Managing pasture lands in Hawaiʻi could play a key role in defending against wildfires.
Local leaders and agencies are encouraging the active use of pasture lands to manage dry and flammable grasses that fuel and spread fires.
Most recently, the Maui County Council passed a property tax bill to incentivize owners of agricultural land to farm.
It’s one of a variety of ideas being proposed to fight or reduce the chances of devastating fires, following those that swept through parts of Maui in August.

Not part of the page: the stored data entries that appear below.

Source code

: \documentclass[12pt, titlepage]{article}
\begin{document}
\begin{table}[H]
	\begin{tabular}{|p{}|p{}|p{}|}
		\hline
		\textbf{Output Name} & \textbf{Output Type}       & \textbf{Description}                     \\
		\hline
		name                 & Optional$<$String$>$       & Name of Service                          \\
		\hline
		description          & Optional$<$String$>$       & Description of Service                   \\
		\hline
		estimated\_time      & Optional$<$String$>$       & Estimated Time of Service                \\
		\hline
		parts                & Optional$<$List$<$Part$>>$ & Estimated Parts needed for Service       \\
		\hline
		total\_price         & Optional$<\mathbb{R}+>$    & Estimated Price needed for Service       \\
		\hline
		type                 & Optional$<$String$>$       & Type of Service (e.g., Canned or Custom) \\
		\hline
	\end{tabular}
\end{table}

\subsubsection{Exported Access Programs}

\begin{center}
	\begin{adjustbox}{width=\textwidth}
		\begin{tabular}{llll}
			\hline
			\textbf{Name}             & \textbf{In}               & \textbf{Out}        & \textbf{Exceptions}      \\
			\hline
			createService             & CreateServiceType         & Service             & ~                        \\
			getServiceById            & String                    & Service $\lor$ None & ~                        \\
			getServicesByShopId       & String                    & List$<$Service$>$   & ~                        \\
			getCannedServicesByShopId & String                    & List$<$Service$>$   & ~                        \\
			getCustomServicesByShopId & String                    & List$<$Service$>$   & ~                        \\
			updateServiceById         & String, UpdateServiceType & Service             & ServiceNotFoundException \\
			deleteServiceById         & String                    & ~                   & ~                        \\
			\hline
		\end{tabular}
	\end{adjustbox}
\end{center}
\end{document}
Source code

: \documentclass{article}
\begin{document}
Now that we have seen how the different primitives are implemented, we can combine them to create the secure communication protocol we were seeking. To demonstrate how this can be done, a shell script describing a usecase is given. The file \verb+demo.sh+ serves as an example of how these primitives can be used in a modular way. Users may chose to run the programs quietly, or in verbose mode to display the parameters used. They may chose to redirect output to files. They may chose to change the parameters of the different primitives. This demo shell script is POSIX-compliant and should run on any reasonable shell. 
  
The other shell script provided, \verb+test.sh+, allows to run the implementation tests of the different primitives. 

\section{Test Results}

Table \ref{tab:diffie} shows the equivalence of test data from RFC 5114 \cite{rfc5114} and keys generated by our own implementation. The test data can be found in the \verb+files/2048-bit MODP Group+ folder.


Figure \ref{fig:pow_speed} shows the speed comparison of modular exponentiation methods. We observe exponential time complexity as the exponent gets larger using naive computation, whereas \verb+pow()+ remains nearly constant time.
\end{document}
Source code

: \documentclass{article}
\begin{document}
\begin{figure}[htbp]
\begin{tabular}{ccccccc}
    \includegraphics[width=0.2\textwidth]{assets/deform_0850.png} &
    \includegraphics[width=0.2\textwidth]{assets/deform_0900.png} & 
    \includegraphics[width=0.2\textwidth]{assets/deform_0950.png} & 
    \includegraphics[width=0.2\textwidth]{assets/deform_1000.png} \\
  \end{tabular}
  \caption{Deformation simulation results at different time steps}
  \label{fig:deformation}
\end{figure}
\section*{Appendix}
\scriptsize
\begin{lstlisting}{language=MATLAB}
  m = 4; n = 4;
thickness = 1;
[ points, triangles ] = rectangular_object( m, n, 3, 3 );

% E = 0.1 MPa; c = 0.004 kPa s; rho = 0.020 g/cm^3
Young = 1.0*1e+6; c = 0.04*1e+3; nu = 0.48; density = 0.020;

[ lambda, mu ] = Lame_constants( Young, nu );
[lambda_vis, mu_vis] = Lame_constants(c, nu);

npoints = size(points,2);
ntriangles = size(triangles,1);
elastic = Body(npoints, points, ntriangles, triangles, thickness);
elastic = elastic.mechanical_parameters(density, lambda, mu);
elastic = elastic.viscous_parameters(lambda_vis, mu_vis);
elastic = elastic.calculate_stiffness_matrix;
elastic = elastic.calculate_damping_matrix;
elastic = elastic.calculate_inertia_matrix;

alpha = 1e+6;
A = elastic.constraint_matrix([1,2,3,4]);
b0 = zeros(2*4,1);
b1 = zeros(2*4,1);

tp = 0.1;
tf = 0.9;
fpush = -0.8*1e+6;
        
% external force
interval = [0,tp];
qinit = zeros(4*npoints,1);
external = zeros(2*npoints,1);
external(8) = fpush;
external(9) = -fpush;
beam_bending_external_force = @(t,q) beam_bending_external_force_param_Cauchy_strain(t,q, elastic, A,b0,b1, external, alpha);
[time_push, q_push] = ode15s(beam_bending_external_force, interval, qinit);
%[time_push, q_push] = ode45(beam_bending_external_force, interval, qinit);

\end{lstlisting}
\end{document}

Hawaiʻi's shrinking agricultural footprint has resulted in large swaths of fallow and abandoned land, and that coincides with increasing fires and land burned in the state.
Properly managing that land could help reduce the risk of large and fast-moving fires.
Clay Trauernicht, an extension agent with the University of Hawaiʻi's College of Tropical Agriculture and Human Resources, made that point again at a recent Hawaiʻi Invasive Species Council.
He said the risk of fires is high on abandoned sugarcane land, for example.
“There's really not a lot being done on those landscapes. So, when you pull agriculture off the land, it fills in with these non-native grasses," he said. "There's a big difference between the fuels and these working landscapes and the fuels and these unmanaged, abandoned sugarcane (land)."
He said that, between 1999 and 2020, about 160,000 of the 220,000 acres of land burned in Hawaiʻi were grasslands and shrublands.
Trauernicht believes grazing animals, plant propagation, ecosystem restoration and traditional agriculture will play big roles in the large-scale effort to reduce the risk of fires in Hawaiʻi.